For the most part, the characters are cringe-inducing, and in the post-MeToo world, Ross, in particular, is borderline repulsive. He’s a gaslighting manipulator that makes Rachel feel guilty for landing her dream job at Bloomingdale’s. In fact, many of the main characters are repugnant, and whilst you may posit that this is the point, which it could well be, then why do we love them all so with such blinkered vision? However, I digress, and that’s a story for a different day. 

We have to remember that first and foremost, Friends is a sitcom, and although it did the situation part fairly well, managing to keep its fans engaged for 236 of them, despite how ridiculous the majority are, it’s the comedy element which has always left me confounded. Of course, there are parts in which you can’t help but smile due, but these, on reflection, are very rare. The type of comedy it employs is stupid, obvious, and just not very funny. Although this is Friends‘ USP, it is genuinely astounding that people are more than happy to trawl through the whole thing and literally laugh at loud at Joey walking into a room. 

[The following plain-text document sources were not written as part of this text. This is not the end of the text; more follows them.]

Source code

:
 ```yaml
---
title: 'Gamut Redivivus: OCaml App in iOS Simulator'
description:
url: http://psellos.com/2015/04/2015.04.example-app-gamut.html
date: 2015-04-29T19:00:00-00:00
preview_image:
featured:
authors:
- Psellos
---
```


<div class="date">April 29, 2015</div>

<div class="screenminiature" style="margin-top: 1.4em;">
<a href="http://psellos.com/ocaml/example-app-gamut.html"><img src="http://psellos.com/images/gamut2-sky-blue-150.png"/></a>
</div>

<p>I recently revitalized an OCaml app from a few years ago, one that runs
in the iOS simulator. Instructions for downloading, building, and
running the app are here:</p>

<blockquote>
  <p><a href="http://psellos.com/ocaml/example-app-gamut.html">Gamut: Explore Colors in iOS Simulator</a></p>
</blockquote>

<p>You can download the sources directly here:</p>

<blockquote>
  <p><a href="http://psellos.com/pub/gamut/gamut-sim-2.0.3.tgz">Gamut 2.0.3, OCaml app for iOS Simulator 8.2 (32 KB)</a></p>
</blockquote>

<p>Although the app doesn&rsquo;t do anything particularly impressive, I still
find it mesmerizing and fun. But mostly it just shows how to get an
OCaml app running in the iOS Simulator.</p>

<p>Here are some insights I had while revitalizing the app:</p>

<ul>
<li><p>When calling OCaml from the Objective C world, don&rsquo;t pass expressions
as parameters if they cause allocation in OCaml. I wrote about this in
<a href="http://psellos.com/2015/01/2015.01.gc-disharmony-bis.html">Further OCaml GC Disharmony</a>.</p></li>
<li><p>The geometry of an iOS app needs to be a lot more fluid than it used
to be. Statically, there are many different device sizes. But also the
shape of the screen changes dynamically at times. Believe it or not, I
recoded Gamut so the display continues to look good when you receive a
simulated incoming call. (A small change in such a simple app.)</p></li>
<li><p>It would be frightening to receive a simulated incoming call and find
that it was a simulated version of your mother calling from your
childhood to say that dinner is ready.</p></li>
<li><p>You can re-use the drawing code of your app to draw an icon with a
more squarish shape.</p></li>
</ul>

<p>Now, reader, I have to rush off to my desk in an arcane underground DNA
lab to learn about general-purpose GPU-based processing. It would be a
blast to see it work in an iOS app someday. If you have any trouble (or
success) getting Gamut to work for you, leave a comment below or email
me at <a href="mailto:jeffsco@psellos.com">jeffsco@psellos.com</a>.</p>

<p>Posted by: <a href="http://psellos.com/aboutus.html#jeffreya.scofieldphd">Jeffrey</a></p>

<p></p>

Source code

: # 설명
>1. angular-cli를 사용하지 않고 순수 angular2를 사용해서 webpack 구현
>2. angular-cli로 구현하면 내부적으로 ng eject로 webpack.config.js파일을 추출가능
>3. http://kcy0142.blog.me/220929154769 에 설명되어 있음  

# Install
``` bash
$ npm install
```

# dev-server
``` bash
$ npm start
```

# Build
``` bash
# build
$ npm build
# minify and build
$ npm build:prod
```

From the hysterics produced from the moment Phoebe finds out about Monica and Chandler’s relationship by mistakenly catching them doing it at the window, or the group’s collective joke about Rachel’s eye problem, chiming in with quips such as “how much did I love The King and eye?”, there are many countless moments in friends that people guffaw at, that as an onlooker are truly mystifying. I do not want to sound like a curmudgeon, but it is a glaring truth that a ten-year-old could have written most of the jokes on Friends

I know it was en vogue at the time, but the canned laughter only makes the jokes worse. It’s as if you’re in a medical clinic with two attendants at either side, pulling your mouth apart to show your teeth in a grotesque manner like the painting of a clown in a funhouse.

Objectively, there is nothing funny about Phoebe’s dumb songs or Joey saying, “How you doin’?” Compounding this is that much of the movement of the cast is incredibly forced, and the more you watch it, you realise just how sterile it is. There’s nothing natural about Friends, and it is as fake as the set it’s filmed on. Comedy is meant to be natural, not over-rehearsed nonsense.

Whilst you may be drawn in by the heavy dose of nostalgia that Friends delivers, do not be deceived into thinking that it is a good or even great TV show. As far as quality goes, it’s simply terrible.